Na tarde do dia 5 de novembro de 2018, Ryan Giggs, ex-jogador do Manchester United e técnico da seleção do País de Gales, anunciou sua lista de convocados para uma partida decisiva contra a Dinamarca, válida pela Liga das Nações. A folha distribuída aos jornalistas presentes apresentava um J.Lawrence. Os repórteres começaram a conversar entre si e a conclusão era que tivemos um erro de digitação, o correto era T.Lawrence, atacante do Derby County, time da segunda divisão inglesa. Mas na lista estava lá, T.Lawrence também. Então quem era o J?

O Google nos respondeu que J.Lawrence era um zagueiro do clube belga Anderlecht. E era só isso.

O comentarista da BBC, Rob Phillips, começou a entrevista da forma tradicional, perguntando sobre a estrela do time, Gareth Bale, craque do Real Madri. Lá pela quarta, quinta pergunta, Phillips disparou:
– “Você fez todos aqui pesquisarem o google sobre James Lawrence, do Anderlecht. Pode nos dizer como você chegou até ele?
– “Ficamos sabendo dele nos últimos seis meses. Ele tinha ficado perdido no processo.”, respondeu Giggs.
– “E como ficou sabendo dele
?”
– “Fui avisado por um funcionário da federação do País de Gales.”, completou Giggs.

Seguimos vasculhando o google, que não nos deu muita informação. Uma entrevista rápida no site do Anderlecht, algumas matérias em eslovaco, quando Jamie jogava no AS Trencin e muitas outras sobre outros Jamie Lawrence muito mais famosos. Na época, os torcedores chegaram a criar uma hashtag famosa no Twitter, #jamielawrencefacts , na busca de maiores informações.

Ao mesmo tempo, em Bruxelas, Jamie Lawrence chorava de emoção por sua primeira convocação à seleção nacional. Em Amsterdã, Steve Lawrence, pai de Jamie também chorava de emoção, e finalmente podia confirmar o que sempre acreditou. O excepcional talento do filho para jogar futebol.

E essa história começou quando Jamie tinha 3 anos. Steve o via jogar contra meninos mais velhos, e ter sucesso.
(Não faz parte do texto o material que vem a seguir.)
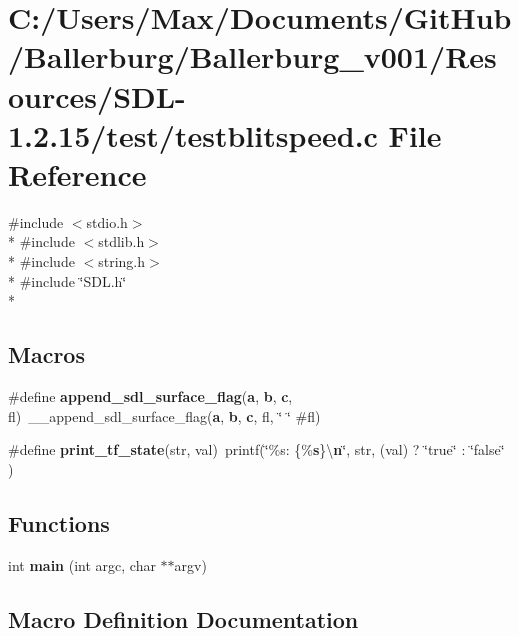 \section{C\+:/\+Users/\+Max/\+Documents/\+Git\+Hub/\+Ballerburg/\+Ballerburg\+\_\+v001/\+Resources/\+S\+D\+L-\/1.2.15/test/testblitspeed.c File Reference}
\label{testblitspeed_8c}
{\ttfamily \#include $<$stdio.\+h$>$}\\*
{\ttfamily \#include $<$stdlib.\+h$>$}\\*
{\ttfamily \#include $<$string.\+h$>$}\\*
{\ttfamily \#include \char`\"{}S\+D\+L.\+h\char`\"{}}\\*
\subsection*{Macros}
\begin{DoxyCompactItemize}
\item 
\#define {\bf append\+\_\+sdl\+\_\+surface\+\_\+flag}({\bf a},  {\bf b},  {\bf c},  fl)~\+\_\+\+\_\+append\+\_\+sdl\+\_\+surface\+\_\+flag({\bf a}, {\bf b}, {\bf c}, fl, \char`\"{} \char`\"{} \#fl)
\item 
\#define {\bf print\+\_\+tf\+\_\+state}(str,  val)~printf(\char`\"{}\%s\+: \{\%{\bf s}\}\textbackslash{}{\bf n}\char`\"{}, str, (val) ? \char`\"{}true\char`\"{} \+: \char`\"{}false\char`\"{} )
\end{DoxyCompactItemize}
\subsection*{Functions}
\begin{DoxyCompactItemize}
\item 
int {\bf main} (int argc, char $\ast$$\ast$argv)
\end{DoxyCompactItemize}


\subsection{Macro Definition Documentation}

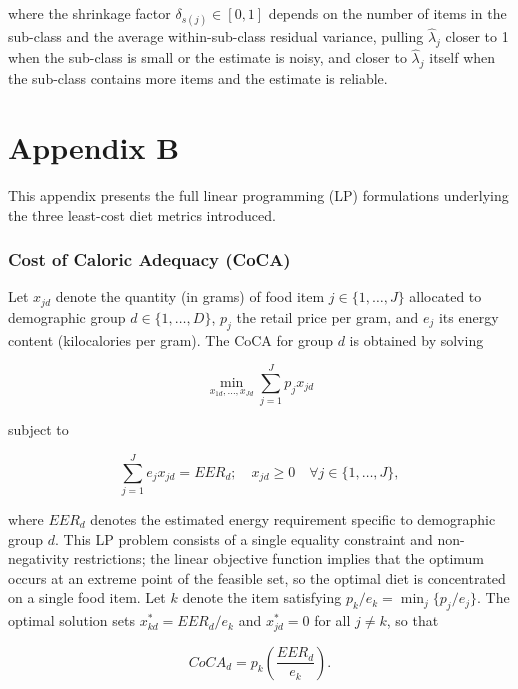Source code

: \documentclass[Afour, sageh,times]{sagej}
\begin{document}
where the shrinkage factor $\delta_{s(j)} \in [0,1]$ depends on the number of items in the sub-class and the average within-sub-class residual variance, pulling $\hat{\lambda}_j$ closer to 1 when the sub-class is small or the estimate is noisy, and closer to $\hat{\lambda}_j$ itself when the sub-class contains more items and the estimate is reliable.

\section*{Appendix B}
\label{secA_lp}

This appendix presents the full linear programming (LP) formulations underlying the three least-cost diet metrics introduced.

\subsubsection*{Cost of Caloric Adequacy (CoCA)}
Let $x_{jd}$ denote the quantity (in grams) of food item $j \in \{1, \ldots, J\}$ allocated to demographic group $d \in \{1, \ldots, D\}$, $p_j$ the retail price per gram, and $e_j$ its energy content (kilocalories per gram). The CoCA for group $d$ is obtained by solving


\begin{equation}
    \min_{x_{1d}, \ldots, x_{Jd}} \sum_{j=1}^{J} p_{j} x_{jd}
\end{equation}

subject to

\begin{equation}
    \sum_{j=1}^{J} e_{j} x_{jd} = EER_{d}; \quad x_{jd} \geq 0 \quad \forall j \in \{1, \ldots, J\},
\end{equation}

where $EER_d$ denotes the estimated energy requirement specific to demographic group $d$. This LP problem consists of a single equality constraint and non-negativity restrictions; the linear objective function implies that the optimum occurs at an extreme point of the feasible set, so the optimal diet is concentrated on a single food item. Let $k$ denote the item satisfying $p_{k}/e_{k} = \min_{j}\{p_{j}/e_{j}\}$. The optimal solution sets $x_{kd}^{*} = EER_d/e_{k}$ and $x_{jd}^{*} = 0$ for all $j \neq k$, so that

\begin{equation}
    CoCA_d = p_k \left(\frac{EER_d}{e_k}\right).
\end{equation}
\end{document}
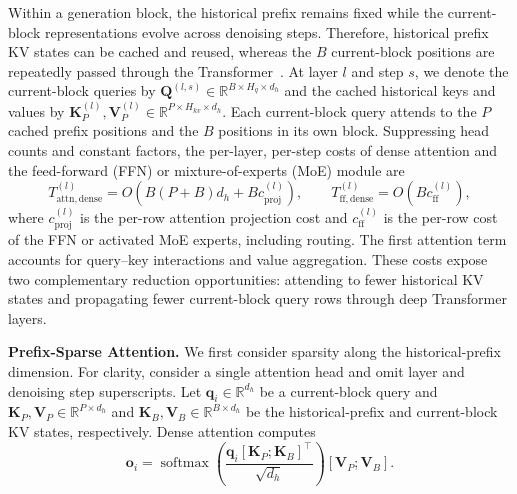 Within a generation block, the historical prefix remains fixed while the current-block representations evolve across denoising steps. Therefore, historical prefix KV states can be cached and reused, whereas the $B$ current-block positions are repeatedly passed through the Transformer~\citep{wu2025fastdllm,wu2025fastdllmv2}. At layer $l$ and step $s$, we denote the current-block queries by
$\mathbf{Q}^{(l,s)}\in\mathbb{R}^{B\times H_q\times d_h}$ and the
cached historical keys and values by
$\mathbf{K}_{P}^{(l)},\mathbf{V}_{P}^{(l)}
\in\mathbb{R}^{P\times H_{kv}\times d_h}$.
Each current-block query attends to the $P$ cached prefix positions and the $B$ positions in its own block. Suppressing head counts and constant factors, the per-layer, per-step costs of dense attention and the feed-forward (FFN) or mixture-of-experts (MoE) module are
\begin{equation}
T_{\mathrm{attn,dense}}^{(l)}
=O\!\left(B(P+B)d_h+B c_{\mathrm{proj}}^{(l)}\right),
\qquad
T_{\mathrm{ff,dense}}^{(l)}
=O\!\left(B c_{\mathrm{ff}}^{(l)}\right),
\label{eq:dense_layer_cost}
\end{equation}
where $c_{\mathrm{proj}}^{(l)}$ is the per-row attention projection cost and $c_{\mathrm{ff}}^{(l)}$ is the per-row cost of the FFN or activated MoE experts, including routing. The first attention term accounts for query--key interactions and value aggregation. These costs expose two complementary reduction opportunities: attending to fewer historical KV states and propagating fewer current-block query rows through deep Transformer layers.


\textbf{Prefix-Sparse Attention.}
\label{sec:preliminaries_prefix_sparse}
We first consider sparsity along the historical-prefix dimension. For
clarity, consider a single attention head and omit layer and denoising
step superscripts. Let $\mathbf{q}_i\in\mathbb{R}^{d_h}$ be a
current-block query and
$\mathbf{K}_{P},\mathbf{V}_{P}\in\mathbb{R}^{P\times d_h}$ and
$\mathbf{K}_{B},\mathbf{V}_{B}\in\mathbb{R}^{B\times d_h}$ be the
historical-prefix and current-block KV states, respectively. Dense attention computes
\begin{equation}
    \mathbf{o}_i
    =
    \operatorname{softmax}
    \left(
        \frac{
            \mathbf{q}_i[\mathbf{K}_{P};\mathbf{K}_{B}]^{\top}
        }{\sqrt{d_h}}
    \right)
    [\mathbf{V}_{P};\mathbf{V}_{B}].
    \label{eq:dense_prefix_attention}
\end{equation}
Quando Jamie tinha 6 anos, já jogava contra e vencia jogos contra meninos de 9 anos. Então aos 7 anos, Jamie se tornou um atleta da Arsenal Advanced Academy, uma escola particular de futebol, onde os olheiros do Arsenal costumavam captar jovens jogadores para o clube.
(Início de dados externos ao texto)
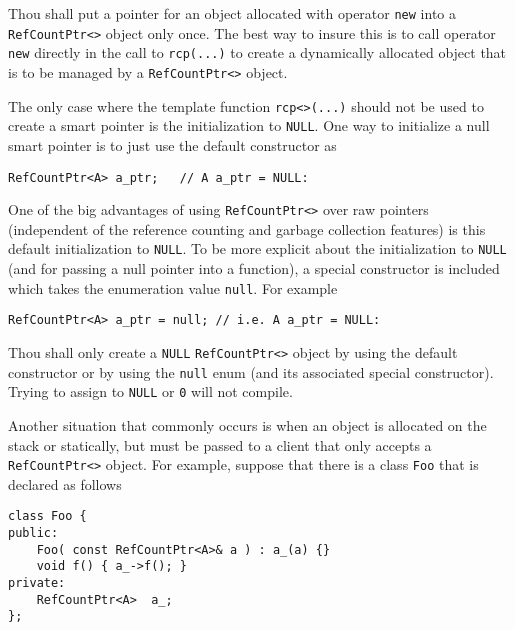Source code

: \begin{commandment}\label{rcp:cmd:rcp-new}
Thou shall put a pointer for an object allocated with operator
{}\texttt{new} into a {}\texttt{Ref\-Count\-Ptr<>} object only once.  The
best way to insure this is to call operator {}\texttt{new} directly in
the call to {}\texttt{rcp(...)} to create a dynamically allocated
object that is to be managed by a {}\texttt{Ref\-Count\-Ptr<>} object.
\end{commandment}

The only case where the template function {}\texttt{rcp<>(...)} should
not be used to create a smart pointer is the initialization to
{}\texttt{NULL}.  One way to initialize a null smart pointer is to
just use the default constructor as

{\scriptsize\begin{verbatim}
RefCountPtr<A> a_ptr;   // A a_ptr = NULL:
\end{verbatim}}

One of the big advantages of using {}\texttt{Ref\-Count\-Ptr<>} over
raw pointers (independent of the reference counting and garbage
collection features) is this default initialization to
{}\texttt{NULL}.  To be more explicit about the initialization to
{}\texttt{NULL} (and for passing a null pointer into a function), a
special constructor is included which takes the enumeration value
{}\texttt{null}.  For example

{\scriptsize\begin{verbatim}
RefCountPtr<A> a_ptr = null; // i.e. A a_ptr = NULL:
\end{verbatim}}

\begin{commandment}
Thou shall only create a {}\texttt{NULL} {}\texttt{Ref\-Count\-Ptr<>}
object by using the default constructor or by using the
{}\texttt{null} enum (and its associated special constructor).  Trying
to assign to {}\texttt{NULL} or {}\texttt{0} will not compile.
\end{commandment}

Another situation that commonly occurs is when an object is allocated
on the stack or statically, but must be passed to a client that only
accepts a {}\texttt{Ref\-Count\-Ptr<>} object.  For example, suppose that
there is a class {}\texttt{Foo} that is declared as follows

{\scriptsize\begin{verbatim}
class Foo {
public:
    Foo( const RefCountPtr<A>& a ) : a_(a) {}
    void f() { a_->f(); }
private:
    RefCountPtr<A>  a_;
};
\end{verbatim}}

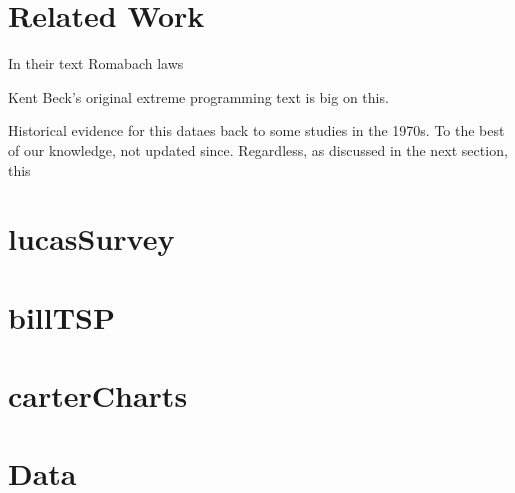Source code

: \documentclass{sig-alternate}
\begin{document}
\section{Related Work}

In their text Romabach laws

Kent Beck's original extreme programming text is big on this.

Historical  evidence for this dataes back to some studies in the 1970s. To the best of
our knowledge, not updated since. Regardless, as discussed in the next section, this



\section{lucasSurvey}




\section{billTSP}

\section{carterCharts}



\section{Data}
\end{document}
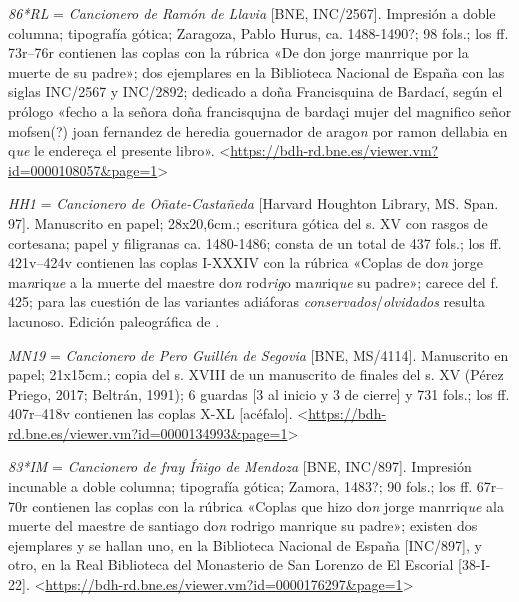 \documentclass[11pt,a4paper,twoside]{article}
\newcommand{\comillas}[1]{«#1»}
\begin{document}
\emph{86*RL} = \emph{Cancionero de Ramón de Llavia} [BNE, INC/2567].
%
Impresión a doble columna; tipografía gótica; Zaragoza, Pablo Hurus, ca. 1488-1490?; 98 fols.; los ff. 73r--76r contienen las coplas con la rúbrica \comillas{De don jorge manrrique por la muerte de su padre}; dos ejemplares en la Biblioteca Nacional de España con las siglas INC/2567 y INC/2892; dedicado a doña Francisquina de Bardací, según el prólogo \comillas{fecho a la señora doña francisqujna de bardaçi mujer del magnifico señor mofsen(?) joan fernandez de heredia gouernador de arago\emph{n} por ramon dellabia en q\emph{ue} le endereça el presente libro}. <\url{https://bdh-rd.bne.es/viewer.vm?id=0000108057&page=1}>\par

\emph{HH1} = \emph{Cancionero de Oñate-Castañeda} [Harvard Houghton Library, MS. Span. 97].
%
Manuscrito en papel; 28x20,6cm.; escritura gótica del s. XV con rasgos de cortesana; papel y filigranas ca. 1480-1486; consta de un total de 437 fols.; los ff. 421v--424v contienen las coplas I-XXXIV con la rúbrica \comillas{Coplas de do\emph{n} jorge ma\emph{n}riq\emph{ue} a la muerte del maestre do\emph{n} rod\emph{rig}o ma\emph{n}riq\emph{ue} su padre}; carece del f. 425; para las cuestión de las variantes adiáforas \emph{conservados}/\emph{olvidados} resulta lacunoso. Edición paleográfica de \textcite{Severin1990}.\par

\emph{MN19} = \emph{Cancionero de Pero Guillén de Segovia} [BNE, MS/4114].
%
Manuscrito en papel; 21x15cm.; copia del s. XVIII de un manuscrito de finales del s. XV (Pérez Priego, 2017; Beltrán, 1991); 6 guardas [3 al inicio y 3 de cierre] y 731 fols.; los ff. 407r--418v contienen las coplas X-XL [acéfalo]. <\url{https://bdh-rd.bne.es/viewer.vm?id=0000134993&page=1}>\par

\emph{83*IM} = \emph{Cancionero de fray Íñigo de Mendoza} [BNE, INC/897].
%
Impresión incunable a doble columna; tipografía gótica; Zamora, 1483?; 90 fols.; los ff. 67r--70r contienen las coplas con la rúbrica \comillas{Coplas que hizo do\emph{n} jorge manrriq\emph{ue} ala muerte del maestre de santiago do\emph{n} rodrigo manrique su padre}; existen dos ejemplares y se hallan uno, en la Biblioteca Nacional de España [INC/897], y otro, en la Real Biblioteca del Monasterio de San Lorenzo de El Escorial [38-I-22]. <\url{https://bdh-rd.bne.es/viewer.vm?id=0000176297&page=1}>\par
\relax
\vfill
\end{document}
Na primavera de 2000, Steve estava vendo um treino do filho, quando um outro homem chegou a seu lado e teve uma conversa que mudou pra sempre a vida de Lawrence pai.

– Aquele é o seu filho?
– Sim.
– Bom jogador, talentoso. Quando ele nasceu?
– 22 de agosto.
– Ah, que pena…
– 
Oi?
– 22 de agostoEle não vai conseguir se tornar um jogador profissional de futebol.
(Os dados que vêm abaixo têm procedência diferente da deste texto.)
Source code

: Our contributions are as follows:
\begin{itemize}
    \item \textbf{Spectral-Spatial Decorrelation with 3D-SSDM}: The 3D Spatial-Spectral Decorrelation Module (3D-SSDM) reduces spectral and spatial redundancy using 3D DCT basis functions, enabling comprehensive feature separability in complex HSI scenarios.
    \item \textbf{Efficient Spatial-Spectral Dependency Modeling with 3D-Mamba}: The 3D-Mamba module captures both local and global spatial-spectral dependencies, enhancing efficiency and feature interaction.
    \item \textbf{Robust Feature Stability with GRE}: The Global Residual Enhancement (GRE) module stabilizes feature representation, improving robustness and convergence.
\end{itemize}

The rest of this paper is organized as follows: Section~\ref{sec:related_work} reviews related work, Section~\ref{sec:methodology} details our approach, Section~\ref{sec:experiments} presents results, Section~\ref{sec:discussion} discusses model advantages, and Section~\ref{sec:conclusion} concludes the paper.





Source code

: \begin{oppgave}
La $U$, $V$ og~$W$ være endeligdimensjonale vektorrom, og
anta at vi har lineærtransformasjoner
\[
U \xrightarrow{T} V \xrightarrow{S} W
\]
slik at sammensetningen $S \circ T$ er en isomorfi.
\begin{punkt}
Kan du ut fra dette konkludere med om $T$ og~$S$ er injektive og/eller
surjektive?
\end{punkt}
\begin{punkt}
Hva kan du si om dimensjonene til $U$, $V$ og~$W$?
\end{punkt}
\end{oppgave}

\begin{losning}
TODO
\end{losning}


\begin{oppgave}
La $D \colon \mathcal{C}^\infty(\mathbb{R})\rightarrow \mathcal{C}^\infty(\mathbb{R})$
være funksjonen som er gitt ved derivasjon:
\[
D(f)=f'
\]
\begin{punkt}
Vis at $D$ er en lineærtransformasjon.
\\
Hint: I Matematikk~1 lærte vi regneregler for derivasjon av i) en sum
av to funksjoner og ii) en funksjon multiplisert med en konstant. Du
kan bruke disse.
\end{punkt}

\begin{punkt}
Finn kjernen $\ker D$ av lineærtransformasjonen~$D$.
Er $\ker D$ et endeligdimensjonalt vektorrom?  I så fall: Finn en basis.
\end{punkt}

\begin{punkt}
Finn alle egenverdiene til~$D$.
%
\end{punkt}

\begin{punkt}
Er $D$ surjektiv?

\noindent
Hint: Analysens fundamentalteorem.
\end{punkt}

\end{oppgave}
Sem entender muito bem aquele papo, Steve chegou em casa e começou a procurar informações sobre aquele tema. Com o google ainda engatinhando, teve dificuldade na busca, mas depois de muito tempo, achou um artigo: “Sucesso no hóquei no gelo e sua data de nascimento. O efeito da idade relativa.”

O artigo trazia a informação que a grande maioria dos melhores jogadores de hóquei do país nasceram nos meses de janeiro, fevereiro ou março. Os autores suspeitavam que isso acontecia pela reunião de jovens atletas e sua separação de acordo com o ano de nascimento.

O artigo fazia sentido para Steve, mas ele pensou: “Ah, mas isso é hóquei no gelo, lá no Canadá, não tem nada a ver com futebol.” Alguns meses depois, Steve descobriu um artigo inglês, que chegava na mesma conclusão do canadense. A diferença era que o calendário usado na Grã Bretanha seguia o ano escolar, portanto começava em setembro e terminava em agosto. No Canadá, o início era em janeiro e seu fim, em dezembro.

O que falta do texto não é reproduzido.